Items listed in a dataset

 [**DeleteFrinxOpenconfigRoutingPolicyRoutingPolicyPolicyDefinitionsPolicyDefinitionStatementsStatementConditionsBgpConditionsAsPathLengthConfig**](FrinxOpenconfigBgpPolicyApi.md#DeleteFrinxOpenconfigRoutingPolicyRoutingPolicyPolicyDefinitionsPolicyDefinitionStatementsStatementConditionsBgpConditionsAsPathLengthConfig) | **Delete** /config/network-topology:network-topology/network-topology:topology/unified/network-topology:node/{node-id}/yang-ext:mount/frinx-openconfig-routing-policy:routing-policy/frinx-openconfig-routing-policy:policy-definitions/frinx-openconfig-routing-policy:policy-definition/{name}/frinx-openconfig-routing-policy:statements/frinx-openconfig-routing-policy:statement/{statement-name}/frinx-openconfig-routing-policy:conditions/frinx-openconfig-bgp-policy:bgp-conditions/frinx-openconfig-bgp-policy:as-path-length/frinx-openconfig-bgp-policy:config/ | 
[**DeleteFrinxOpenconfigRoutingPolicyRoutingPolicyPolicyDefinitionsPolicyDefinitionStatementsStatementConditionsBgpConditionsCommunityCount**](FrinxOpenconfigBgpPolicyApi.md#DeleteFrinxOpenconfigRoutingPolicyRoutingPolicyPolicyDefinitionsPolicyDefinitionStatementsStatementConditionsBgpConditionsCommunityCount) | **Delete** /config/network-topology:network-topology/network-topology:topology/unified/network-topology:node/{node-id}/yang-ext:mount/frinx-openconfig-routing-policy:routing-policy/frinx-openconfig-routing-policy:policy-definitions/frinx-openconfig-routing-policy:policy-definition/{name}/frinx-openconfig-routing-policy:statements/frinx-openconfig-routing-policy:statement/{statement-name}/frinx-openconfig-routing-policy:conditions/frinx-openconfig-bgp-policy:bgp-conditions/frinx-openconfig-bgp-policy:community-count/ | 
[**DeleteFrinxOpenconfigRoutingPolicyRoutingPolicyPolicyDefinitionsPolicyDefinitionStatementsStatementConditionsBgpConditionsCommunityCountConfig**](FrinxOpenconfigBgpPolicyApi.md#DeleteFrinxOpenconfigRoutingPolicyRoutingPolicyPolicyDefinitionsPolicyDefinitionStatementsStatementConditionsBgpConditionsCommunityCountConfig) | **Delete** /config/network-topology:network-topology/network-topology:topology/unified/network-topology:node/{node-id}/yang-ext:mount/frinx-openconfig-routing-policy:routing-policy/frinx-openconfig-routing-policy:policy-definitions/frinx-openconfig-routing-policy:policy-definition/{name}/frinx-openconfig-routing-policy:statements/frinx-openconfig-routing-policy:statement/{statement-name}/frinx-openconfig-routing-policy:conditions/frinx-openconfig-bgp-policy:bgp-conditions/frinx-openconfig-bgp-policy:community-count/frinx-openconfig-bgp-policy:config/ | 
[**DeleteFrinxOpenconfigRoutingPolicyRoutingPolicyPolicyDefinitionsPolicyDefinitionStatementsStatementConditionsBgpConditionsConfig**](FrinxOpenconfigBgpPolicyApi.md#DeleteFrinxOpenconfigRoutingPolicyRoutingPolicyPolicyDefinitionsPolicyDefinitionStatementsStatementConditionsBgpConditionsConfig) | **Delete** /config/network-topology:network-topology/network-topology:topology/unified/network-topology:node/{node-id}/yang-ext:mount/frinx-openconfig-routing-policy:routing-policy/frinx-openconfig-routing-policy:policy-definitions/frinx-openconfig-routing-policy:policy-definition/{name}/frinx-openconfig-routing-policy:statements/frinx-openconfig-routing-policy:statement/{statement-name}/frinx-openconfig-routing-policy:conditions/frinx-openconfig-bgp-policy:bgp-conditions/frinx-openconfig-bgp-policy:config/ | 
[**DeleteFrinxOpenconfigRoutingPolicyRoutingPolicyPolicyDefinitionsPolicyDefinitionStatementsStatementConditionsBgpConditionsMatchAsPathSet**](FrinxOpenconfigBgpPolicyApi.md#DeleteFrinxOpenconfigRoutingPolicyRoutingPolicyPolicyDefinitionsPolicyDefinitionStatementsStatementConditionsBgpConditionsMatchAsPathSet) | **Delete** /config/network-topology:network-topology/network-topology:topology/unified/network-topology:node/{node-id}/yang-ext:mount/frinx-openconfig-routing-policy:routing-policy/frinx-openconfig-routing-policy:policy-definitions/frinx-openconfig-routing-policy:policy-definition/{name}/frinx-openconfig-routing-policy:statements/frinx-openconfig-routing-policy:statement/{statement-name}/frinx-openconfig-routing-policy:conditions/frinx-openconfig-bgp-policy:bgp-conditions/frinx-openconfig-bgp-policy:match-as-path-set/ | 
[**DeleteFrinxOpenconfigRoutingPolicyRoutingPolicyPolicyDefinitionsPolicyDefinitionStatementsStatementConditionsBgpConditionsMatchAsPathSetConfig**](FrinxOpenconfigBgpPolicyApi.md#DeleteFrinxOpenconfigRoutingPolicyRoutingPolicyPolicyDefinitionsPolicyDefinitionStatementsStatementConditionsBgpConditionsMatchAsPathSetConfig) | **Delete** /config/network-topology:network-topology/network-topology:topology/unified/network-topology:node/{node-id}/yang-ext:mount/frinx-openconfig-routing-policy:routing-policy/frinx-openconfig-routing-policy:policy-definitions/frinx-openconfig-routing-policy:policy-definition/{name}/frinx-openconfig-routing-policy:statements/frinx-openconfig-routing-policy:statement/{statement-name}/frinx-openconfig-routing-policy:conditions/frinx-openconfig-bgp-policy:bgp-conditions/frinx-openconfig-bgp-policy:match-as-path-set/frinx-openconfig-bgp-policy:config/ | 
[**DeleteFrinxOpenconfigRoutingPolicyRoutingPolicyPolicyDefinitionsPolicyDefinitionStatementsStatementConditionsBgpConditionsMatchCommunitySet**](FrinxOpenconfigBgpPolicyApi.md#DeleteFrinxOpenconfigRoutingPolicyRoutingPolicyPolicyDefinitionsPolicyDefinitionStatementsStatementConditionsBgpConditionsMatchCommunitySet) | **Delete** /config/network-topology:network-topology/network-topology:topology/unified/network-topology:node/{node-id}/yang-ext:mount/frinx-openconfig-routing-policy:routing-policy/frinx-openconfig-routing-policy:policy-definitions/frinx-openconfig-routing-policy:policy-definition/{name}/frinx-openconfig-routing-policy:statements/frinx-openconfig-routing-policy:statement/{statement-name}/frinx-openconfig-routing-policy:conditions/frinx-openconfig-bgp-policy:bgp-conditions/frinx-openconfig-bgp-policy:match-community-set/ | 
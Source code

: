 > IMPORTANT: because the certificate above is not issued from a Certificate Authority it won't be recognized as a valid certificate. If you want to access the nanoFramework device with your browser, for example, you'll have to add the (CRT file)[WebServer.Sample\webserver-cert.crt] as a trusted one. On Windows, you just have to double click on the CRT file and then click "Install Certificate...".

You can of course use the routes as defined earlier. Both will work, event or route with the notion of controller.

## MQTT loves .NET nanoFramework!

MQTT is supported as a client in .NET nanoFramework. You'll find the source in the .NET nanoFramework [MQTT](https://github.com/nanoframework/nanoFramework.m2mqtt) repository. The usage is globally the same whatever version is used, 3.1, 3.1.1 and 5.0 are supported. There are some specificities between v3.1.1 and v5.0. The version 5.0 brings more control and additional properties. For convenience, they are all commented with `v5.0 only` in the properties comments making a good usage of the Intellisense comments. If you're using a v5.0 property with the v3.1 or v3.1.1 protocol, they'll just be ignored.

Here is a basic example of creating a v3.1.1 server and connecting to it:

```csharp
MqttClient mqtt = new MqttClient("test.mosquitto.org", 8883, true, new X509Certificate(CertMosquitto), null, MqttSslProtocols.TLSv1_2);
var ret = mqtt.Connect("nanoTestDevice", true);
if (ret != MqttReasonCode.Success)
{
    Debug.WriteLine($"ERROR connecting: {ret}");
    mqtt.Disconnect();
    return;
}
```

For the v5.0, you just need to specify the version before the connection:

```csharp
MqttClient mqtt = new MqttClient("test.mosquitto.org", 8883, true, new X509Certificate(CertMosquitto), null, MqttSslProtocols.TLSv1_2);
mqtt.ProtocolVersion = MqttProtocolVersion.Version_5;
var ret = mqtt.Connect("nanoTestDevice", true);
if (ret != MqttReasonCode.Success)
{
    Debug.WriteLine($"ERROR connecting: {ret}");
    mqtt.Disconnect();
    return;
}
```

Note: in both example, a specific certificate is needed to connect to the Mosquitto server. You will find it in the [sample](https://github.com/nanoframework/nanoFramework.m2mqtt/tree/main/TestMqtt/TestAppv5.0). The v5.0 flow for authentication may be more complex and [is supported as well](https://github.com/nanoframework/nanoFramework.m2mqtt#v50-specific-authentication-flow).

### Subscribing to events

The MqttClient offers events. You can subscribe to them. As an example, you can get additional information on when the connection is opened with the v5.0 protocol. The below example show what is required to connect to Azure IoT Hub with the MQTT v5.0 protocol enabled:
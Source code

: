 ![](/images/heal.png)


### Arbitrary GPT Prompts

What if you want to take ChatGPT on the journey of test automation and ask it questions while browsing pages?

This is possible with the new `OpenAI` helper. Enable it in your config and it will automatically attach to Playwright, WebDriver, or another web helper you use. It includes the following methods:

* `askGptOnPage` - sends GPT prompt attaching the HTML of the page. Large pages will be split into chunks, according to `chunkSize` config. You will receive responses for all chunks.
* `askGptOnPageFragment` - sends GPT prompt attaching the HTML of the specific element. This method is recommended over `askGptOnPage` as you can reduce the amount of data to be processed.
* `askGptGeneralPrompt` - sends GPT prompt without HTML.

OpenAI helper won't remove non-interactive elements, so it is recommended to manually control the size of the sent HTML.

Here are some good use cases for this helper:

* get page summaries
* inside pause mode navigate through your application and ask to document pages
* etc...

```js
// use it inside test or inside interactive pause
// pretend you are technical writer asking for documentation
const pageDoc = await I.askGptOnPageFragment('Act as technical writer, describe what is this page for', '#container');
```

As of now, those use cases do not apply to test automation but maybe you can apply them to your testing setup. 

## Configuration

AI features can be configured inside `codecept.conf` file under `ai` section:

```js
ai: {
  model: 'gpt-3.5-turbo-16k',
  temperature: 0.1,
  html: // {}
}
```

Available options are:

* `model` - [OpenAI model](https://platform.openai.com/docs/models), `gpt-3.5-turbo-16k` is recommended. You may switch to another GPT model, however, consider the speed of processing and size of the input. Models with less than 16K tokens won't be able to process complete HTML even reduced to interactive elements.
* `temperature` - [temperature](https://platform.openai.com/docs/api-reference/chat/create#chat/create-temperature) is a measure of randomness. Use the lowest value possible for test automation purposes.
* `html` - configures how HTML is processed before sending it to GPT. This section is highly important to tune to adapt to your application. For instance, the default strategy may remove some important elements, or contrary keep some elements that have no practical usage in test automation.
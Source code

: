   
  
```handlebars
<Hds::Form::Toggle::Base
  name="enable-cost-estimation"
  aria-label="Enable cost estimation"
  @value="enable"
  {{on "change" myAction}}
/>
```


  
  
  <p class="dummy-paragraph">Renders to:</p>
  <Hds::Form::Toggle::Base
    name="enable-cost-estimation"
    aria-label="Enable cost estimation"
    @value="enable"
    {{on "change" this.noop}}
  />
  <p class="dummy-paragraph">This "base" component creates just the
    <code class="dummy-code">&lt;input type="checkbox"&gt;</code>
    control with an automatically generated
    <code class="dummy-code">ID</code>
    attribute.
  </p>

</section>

Exercise directions. Give the count of lines in the records above that hold the string "have", and only that count.

Exercise output. 2